Wednesday January 24th, 2018

March 17 corn closed up 5 ¼ at $3.56 ½ and July 18 closed up 5 at $3.89 ½. March soybeans closed up 6 at $9.92 ¼ and July closed up 5 ¾ at $10.07 ½. March wheat closed up 11 ½ at $4.33 and July 18 closed up 10 ¼ at $4.58 ¼. Crude oil closed up $1.05 at $65.36.

The grain markets had a bit of a pulse today, unlike Monday, corn was able to capitalize on an overnight rally. This was only the second time in two months that the market has been able to rally $.05. The funds were viewed net buyers of about 25,000 corn today, which would leave them net short roughly 230,000 futures and options. Corn trade actually started lower overnight, briefly dipping back below the magic $3.50 level.  The appearance of some Chinese corn boats can be credited with the turnaround, potentially confirming some old rumors of export business done. It also doesn’t hurt that the US Dollar is into new lows, which should help US corn continue to flow into Asia over the second half of our marketing year. Note, the weekly export sales data was delayed a day due to the shutdown, and will be released Friday morning.  Mid-day, it was revealed that a 125,000 metric ton reported bean sale to “unknown” this morning was actually a corn sale instead. The weekly EIA data was more bearish than expected. Seasonally weak demand and steady production did ethanol inventory no favor. South American weather remains a rather neutral input; not worrying enough to buy, yet just compelling enough not to completely dismiss.  Argentina’s drier bias during the second week of the outlook puts more pressure on rainfall at the end of this week to bolster soil moisture. 

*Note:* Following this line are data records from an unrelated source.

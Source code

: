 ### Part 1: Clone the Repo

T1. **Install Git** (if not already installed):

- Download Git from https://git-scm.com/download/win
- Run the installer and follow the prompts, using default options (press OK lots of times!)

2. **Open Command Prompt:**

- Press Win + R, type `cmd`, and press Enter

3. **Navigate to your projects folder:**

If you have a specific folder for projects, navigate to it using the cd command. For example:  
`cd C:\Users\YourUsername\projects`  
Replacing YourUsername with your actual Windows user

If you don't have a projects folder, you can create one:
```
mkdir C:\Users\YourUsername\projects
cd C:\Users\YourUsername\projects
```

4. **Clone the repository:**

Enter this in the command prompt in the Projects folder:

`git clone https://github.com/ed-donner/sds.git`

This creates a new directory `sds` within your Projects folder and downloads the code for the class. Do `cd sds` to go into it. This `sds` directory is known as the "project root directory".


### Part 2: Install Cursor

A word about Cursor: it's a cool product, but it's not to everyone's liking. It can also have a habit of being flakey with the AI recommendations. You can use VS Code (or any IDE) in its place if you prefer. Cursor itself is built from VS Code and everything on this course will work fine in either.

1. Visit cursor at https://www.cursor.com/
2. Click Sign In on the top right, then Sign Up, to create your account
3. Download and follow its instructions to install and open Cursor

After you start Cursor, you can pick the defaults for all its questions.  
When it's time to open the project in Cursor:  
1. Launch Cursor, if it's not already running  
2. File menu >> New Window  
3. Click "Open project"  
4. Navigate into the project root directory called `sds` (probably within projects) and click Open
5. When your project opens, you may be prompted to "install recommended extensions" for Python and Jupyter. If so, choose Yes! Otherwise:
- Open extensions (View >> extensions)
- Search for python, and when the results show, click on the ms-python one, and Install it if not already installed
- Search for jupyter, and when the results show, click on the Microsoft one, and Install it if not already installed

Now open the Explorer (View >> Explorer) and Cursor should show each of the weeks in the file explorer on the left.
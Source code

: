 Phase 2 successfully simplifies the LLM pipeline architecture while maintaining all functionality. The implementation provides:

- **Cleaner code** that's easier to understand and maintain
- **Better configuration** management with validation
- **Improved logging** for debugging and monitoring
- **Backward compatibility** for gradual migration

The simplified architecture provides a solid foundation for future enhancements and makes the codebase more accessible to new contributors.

Soybeans got a boost from the dollar today as the currency dropped to a three-year low lending broader macro support to commodities ranging from grains to metals to energies. Flows of money into commodities has been obvious in the other sectors but funds have been locked into short grains since last summer and more recently short soybeans since December so it will be interesting to see if that negative bias is changing. The weakness in the dollar makes our exports more attractive and at the same time the Brazilian real has rallied to a 4-month high which makes Brazilian corn and beans less valuable to the farmer putting a stop to fresh farm selling down there. It is estimated that farmers in Brazil have only sold 30% of new crop soybean compared with 34.4% a year earlier and 5-year average of 38.2% due to the strength in the real and disappointing prices.  China reportedly bought 11 cargoes of beans last week, mostly Brazilian origin for Feb-March. This morning the USDA reported a 125 mt bean sale to unknown but later corrected that sale to corn.

The wheat complex started the evening slightly lower, but prices began to firm around the time the European markets opened. The modest rally also coincided with the break in the US Dollar, which traded into new contract lows and down to its lowest level since the end of 2014. Keep in mind, a weak US Dollar makes our exports more attractive and therefore is friendly commodities wheat especially. With not a whole lot of other fresh influential news around, the weakness in the Dollar was said to be behind much of the short-covering rally across the wheat complex today. Today’s bounce was much more enthusiastic than the previous few rally attempts.